Saved entries

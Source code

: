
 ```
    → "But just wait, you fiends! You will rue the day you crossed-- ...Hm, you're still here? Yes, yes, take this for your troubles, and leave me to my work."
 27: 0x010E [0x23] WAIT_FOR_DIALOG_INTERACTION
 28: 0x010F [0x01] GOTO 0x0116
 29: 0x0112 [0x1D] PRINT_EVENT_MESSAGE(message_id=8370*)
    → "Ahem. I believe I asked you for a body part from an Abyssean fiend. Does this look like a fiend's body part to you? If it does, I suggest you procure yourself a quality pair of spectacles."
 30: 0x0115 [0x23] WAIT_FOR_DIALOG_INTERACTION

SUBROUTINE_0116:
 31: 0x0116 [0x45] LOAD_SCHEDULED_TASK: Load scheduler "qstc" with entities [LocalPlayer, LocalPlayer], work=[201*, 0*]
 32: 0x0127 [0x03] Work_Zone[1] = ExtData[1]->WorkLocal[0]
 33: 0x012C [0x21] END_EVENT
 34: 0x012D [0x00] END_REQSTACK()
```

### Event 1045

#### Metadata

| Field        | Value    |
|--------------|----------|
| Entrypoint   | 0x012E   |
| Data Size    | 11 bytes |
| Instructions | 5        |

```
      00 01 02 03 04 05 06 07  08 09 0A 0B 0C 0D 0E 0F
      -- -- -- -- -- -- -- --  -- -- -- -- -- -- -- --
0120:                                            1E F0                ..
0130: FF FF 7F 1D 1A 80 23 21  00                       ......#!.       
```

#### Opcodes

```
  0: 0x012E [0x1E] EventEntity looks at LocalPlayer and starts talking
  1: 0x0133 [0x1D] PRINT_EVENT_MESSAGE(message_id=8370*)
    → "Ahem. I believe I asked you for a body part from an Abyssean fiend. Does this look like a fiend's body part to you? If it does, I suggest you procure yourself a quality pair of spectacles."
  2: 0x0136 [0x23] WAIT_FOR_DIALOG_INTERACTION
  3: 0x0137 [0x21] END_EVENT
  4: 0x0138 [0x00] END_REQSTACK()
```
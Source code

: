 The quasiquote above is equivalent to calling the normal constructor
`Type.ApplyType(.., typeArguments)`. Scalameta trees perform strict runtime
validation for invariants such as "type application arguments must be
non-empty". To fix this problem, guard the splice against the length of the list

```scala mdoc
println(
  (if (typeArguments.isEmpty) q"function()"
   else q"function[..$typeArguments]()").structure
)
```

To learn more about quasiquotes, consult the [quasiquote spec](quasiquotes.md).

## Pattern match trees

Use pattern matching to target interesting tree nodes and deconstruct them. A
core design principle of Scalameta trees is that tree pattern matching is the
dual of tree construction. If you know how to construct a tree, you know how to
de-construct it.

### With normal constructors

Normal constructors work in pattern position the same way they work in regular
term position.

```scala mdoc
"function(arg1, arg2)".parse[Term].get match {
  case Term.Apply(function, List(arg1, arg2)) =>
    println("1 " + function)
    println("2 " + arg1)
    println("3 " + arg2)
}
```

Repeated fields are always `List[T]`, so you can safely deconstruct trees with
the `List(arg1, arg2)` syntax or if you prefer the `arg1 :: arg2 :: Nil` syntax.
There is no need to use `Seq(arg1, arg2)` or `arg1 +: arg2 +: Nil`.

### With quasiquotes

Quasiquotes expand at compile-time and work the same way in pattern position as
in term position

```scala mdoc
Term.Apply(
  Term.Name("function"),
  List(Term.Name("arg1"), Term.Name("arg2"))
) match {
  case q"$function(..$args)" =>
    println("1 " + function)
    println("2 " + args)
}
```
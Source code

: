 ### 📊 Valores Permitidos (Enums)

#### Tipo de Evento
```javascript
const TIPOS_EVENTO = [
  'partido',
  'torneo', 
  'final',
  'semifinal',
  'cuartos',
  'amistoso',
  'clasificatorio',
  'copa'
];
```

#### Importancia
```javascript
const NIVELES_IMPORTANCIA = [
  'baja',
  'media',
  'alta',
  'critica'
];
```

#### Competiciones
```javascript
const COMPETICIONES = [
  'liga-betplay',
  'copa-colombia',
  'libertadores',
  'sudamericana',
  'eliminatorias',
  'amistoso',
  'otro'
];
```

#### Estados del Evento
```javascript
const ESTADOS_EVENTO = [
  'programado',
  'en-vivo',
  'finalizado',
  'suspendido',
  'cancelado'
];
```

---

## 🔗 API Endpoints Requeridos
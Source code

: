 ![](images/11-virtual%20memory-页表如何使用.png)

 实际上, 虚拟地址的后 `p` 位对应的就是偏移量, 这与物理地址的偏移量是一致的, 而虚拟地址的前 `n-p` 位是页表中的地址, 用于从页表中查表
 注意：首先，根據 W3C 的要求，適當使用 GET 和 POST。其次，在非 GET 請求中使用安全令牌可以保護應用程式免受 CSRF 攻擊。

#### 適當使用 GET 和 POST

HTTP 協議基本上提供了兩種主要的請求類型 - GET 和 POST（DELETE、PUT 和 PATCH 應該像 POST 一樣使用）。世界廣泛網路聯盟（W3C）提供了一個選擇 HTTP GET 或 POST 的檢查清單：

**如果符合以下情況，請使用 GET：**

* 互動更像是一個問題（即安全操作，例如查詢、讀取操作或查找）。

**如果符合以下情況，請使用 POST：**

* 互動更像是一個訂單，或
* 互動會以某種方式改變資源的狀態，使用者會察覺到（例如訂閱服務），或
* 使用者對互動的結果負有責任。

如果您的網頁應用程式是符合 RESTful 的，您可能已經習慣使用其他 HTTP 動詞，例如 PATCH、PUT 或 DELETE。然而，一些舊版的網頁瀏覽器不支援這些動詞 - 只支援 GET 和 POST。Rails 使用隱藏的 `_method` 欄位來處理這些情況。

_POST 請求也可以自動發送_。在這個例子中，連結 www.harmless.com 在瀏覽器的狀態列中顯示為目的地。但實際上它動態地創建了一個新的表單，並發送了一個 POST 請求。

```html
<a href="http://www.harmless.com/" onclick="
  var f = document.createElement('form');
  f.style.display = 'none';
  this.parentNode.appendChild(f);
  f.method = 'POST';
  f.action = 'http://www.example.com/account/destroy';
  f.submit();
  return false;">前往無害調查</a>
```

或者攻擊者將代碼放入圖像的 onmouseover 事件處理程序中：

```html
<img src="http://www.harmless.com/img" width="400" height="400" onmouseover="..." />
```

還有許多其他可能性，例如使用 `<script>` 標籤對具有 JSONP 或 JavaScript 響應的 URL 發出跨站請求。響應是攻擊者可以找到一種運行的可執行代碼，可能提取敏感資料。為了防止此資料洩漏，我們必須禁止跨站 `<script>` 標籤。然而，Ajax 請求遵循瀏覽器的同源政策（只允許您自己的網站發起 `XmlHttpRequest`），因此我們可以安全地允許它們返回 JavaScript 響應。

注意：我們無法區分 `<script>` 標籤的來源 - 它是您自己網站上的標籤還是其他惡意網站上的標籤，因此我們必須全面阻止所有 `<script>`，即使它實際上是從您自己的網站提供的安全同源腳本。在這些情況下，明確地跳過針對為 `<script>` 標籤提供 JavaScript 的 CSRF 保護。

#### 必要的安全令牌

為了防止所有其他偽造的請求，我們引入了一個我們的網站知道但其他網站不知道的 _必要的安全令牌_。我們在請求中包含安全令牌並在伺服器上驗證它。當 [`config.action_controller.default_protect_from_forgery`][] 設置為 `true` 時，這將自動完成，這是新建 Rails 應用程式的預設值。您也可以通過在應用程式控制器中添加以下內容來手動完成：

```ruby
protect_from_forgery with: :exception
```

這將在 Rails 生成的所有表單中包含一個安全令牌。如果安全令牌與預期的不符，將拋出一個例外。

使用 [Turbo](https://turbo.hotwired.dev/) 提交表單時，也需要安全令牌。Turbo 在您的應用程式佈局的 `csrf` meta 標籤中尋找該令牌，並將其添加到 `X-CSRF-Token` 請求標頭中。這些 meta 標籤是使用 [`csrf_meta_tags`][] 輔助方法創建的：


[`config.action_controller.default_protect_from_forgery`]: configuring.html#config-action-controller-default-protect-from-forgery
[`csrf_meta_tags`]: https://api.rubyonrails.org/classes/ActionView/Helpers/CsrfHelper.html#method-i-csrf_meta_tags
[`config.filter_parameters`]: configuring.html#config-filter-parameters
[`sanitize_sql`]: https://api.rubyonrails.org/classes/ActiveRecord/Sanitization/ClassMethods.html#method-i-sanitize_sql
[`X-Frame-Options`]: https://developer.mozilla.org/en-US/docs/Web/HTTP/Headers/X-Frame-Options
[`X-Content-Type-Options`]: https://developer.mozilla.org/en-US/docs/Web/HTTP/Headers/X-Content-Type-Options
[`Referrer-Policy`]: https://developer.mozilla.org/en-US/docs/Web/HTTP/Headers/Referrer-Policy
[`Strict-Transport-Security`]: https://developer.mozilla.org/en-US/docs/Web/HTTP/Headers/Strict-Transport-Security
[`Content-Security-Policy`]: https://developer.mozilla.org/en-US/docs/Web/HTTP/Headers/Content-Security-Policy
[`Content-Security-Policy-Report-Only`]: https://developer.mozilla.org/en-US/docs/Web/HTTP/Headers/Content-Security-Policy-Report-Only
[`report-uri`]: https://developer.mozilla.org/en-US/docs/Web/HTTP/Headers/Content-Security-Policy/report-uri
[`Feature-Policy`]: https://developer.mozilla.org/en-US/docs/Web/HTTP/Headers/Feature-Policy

- What you have to do:
In the entries above, find the line holding "dual of tree" and the line holding "syntax or if"; print both of them and every line between, exactly, and nothing else.

- Completed task:
dual of tree construction. If you know how to construct a tree, you know how to
de-construct it.

### With normal constructors

Normal constructors work in pattern position the same way they work in regular
term position.

```scala mdoc
"function(arg1, arg2)".parse[Term].get match {
  case Term.Apply(function, List(arg1, arg2)) =>
    println("1 " + function)
    println("2 " + arg1)
    println("3 " + arg2)
}
```

Repeated fields are always `List[T]`, so you can safely deconstruct trees with
the `List(arg1, arg2)` syntax or if you prefer the `arg1 :: arg2 :: Nil` syntax.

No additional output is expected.